Figure out how many lines of the material below contain the word "technologies". Answer with the number only.

***** DATA EXTRACT *****

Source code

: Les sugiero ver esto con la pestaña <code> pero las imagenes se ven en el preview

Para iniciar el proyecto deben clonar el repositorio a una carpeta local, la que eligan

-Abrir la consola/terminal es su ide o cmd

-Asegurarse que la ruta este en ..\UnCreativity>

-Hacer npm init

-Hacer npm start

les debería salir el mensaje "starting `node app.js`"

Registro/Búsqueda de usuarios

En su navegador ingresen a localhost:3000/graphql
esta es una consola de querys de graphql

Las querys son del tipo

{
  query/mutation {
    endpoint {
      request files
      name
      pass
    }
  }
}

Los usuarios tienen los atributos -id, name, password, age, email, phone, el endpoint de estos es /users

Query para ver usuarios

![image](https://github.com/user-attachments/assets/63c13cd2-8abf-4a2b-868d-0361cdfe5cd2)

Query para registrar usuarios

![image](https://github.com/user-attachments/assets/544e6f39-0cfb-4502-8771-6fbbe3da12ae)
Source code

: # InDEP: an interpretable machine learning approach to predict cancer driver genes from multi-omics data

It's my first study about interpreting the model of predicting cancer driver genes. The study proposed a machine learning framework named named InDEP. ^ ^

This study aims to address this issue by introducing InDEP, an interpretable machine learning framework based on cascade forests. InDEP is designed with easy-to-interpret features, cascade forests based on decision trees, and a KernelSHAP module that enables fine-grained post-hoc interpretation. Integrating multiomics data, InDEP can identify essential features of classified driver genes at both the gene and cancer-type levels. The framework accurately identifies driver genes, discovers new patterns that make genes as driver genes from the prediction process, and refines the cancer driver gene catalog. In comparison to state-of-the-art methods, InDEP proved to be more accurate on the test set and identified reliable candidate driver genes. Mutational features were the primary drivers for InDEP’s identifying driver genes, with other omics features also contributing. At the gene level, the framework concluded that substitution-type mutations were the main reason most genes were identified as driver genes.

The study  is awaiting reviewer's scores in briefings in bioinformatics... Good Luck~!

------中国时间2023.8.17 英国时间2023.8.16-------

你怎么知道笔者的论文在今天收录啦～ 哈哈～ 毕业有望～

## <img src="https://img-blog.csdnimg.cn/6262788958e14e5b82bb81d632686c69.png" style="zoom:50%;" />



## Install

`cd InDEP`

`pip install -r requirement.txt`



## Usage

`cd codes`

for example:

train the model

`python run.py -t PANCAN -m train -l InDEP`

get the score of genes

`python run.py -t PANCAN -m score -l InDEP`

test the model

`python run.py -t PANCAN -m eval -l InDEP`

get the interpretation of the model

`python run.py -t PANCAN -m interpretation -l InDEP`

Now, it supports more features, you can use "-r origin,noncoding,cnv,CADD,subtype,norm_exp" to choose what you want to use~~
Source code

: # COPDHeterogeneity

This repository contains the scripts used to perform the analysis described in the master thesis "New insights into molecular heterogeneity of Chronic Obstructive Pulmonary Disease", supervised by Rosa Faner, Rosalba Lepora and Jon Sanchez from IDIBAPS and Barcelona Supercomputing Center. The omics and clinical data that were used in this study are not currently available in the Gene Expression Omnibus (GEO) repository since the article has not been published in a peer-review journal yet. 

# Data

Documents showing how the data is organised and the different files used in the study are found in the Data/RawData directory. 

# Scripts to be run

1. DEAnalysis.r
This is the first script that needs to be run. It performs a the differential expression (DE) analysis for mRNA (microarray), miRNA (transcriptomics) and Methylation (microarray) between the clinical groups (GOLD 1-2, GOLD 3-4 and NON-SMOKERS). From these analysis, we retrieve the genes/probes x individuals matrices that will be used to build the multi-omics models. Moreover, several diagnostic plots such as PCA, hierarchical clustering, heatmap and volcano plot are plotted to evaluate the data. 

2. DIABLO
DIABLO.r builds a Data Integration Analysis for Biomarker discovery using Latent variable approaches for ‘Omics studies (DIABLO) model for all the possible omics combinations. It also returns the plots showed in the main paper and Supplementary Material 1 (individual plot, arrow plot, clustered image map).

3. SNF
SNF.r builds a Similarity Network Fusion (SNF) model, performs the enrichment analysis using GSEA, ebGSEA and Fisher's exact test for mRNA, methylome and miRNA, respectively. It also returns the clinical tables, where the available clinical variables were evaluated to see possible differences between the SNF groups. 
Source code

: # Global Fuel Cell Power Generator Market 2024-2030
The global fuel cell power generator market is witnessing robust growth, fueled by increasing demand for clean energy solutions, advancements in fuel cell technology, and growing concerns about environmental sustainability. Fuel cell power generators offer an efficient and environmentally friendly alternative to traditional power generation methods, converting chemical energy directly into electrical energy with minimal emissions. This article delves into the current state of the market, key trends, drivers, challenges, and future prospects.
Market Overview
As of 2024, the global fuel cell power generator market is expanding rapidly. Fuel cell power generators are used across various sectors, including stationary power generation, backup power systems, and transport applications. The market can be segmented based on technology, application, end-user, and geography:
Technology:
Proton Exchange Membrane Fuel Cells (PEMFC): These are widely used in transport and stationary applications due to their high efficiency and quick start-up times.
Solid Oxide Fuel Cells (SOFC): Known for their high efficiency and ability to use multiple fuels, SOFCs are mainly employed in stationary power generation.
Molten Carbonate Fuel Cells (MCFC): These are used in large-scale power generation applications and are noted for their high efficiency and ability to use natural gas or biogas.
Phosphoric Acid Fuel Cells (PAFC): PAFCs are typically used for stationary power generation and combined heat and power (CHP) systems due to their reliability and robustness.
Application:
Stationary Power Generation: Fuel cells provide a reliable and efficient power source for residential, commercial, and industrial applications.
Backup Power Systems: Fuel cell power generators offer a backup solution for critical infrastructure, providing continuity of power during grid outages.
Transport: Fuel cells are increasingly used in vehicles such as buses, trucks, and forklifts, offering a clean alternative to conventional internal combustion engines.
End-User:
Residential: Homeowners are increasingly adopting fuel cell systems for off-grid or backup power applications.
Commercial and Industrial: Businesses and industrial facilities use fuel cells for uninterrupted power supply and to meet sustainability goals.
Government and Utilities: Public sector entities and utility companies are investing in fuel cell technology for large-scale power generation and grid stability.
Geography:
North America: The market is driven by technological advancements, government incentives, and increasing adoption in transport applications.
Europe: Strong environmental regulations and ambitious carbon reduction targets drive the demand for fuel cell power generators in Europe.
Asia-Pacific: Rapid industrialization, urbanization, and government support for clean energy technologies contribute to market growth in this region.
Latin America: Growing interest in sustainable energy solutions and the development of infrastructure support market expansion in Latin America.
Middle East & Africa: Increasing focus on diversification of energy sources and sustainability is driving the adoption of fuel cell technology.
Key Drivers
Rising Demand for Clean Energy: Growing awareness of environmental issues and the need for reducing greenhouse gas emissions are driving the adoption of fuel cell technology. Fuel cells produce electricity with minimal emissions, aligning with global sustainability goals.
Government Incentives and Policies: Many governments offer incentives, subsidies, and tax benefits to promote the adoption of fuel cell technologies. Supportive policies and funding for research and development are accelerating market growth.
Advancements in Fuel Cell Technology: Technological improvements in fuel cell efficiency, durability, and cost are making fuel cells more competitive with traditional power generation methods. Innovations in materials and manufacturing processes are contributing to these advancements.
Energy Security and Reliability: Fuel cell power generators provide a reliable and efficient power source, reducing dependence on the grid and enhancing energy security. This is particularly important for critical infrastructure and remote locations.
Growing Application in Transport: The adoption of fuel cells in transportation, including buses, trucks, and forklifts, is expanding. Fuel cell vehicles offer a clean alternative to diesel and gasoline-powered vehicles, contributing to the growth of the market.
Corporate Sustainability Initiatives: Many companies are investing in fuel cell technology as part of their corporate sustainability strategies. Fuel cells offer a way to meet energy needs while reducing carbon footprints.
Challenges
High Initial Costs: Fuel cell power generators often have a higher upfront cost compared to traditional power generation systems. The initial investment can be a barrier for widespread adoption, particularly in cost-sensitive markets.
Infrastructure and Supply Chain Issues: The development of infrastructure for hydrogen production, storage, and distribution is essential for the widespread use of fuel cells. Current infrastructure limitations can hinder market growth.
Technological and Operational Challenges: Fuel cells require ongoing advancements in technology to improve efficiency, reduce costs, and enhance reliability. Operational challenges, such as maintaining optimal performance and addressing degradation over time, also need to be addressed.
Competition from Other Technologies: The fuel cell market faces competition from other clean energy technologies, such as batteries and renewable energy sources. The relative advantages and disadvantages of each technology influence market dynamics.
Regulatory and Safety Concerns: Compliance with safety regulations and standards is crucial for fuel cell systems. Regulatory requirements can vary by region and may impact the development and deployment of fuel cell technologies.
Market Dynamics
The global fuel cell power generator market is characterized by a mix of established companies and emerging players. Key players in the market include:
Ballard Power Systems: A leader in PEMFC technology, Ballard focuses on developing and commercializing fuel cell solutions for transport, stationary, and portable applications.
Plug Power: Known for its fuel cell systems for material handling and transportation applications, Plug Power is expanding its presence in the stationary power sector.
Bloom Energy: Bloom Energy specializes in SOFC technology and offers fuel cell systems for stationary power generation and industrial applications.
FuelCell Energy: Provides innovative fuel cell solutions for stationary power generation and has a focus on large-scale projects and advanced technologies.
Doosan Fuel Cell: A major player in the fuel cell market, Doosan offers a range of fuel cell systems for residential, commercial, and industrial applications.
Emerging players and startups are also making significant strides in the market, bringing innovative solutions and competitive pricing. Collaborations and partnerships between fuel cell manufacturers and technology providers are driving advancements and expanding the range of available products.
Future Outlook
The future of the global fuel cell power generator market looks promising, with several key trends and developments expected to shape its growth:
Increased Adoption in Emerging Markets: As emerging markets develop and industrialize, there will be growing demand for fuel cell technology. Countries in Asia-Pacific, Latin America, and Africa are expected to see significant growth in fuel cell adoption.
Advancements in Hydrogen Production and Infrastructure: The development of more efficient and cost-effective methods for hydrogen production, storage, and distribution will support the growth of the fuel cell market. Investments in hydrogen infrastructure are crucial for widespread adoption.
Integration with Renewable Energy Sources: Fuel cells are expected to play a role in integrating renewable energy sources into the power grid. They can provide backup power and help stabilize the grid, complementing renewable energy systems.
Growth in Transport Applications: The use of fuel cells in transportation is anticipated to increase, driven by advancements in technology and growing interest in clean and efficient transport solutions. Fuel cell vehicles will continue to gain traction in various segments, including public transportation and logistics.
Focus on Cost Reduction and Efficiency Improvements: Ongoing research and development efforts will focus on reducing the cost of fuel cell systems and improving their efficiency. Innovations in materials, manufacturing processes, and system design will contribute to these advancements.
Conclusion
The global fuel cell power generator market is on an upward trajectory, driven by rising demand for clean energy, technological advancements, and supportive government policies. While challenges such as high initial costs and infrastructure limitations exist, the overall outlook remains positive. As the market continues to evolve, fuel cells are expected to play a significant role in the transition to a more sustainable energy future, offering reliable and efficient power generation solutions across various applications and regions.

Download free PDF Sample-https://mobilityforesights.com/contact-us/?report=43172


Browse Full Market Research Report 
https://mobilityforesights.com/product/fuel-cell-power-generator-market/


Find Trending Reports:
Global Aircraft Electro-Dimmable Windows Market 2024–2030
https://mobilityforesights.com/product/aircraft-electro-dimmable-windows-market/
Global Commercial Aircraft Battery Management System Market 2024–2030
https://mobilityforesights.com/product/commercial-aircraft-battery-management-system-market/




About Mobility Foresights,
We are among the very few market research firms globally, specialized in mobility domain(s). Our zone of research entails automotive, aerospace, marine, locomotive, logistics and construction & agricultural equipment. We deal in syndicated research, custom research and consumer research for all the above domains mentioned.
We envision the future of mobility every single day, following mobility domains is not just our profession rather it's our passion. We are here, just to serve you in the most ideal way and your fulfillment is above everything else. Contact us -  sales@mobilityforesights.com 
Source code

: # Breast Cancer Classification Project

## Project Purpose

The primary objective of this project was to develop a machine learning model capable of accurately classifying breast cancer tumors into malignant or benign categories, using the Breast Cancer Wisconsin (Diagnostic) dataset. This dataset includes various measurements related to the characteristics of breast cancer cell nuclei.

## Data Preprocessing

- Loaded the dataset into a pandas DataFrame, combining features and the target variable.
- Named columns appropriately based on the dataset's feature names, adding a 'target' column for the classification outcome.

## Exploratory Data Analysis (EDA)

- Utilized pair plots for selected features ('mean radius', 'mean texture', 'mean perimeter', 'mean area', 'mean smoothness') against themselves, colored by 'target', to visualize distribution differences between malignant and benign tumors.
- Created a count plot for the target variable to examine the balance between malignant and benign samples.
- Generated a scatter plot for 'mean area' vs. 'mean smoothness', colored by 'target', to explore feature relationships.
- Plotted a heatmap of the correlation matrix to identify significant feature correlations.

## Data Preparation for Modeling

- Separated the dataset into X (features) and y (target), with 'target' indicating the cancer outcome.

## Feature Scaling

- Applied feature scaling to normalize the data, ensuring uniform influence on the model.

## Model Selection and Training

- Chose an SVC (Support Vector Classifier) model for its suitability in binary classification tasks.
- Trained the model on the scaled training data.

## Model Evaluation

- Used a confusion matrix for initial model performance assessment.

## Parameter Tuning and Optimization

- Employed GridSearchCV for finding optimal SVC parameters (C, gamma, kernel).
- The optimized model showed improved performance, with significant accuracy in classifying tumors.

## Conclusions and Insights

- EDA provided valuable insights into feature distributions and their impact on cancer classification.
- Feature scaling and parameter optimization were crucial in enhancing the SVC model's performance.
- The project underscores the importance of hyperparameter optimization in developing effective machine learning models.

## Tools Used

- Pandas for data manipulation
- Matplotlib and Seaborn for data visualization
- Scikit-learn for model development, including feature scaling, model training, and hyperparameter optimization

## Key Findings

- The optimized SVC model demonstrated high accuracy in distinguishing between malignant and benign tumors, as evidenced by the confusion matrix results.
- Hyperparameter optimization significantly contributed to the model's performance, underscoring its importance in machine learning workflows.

*****

- **PROBLEM SOLUTION**
5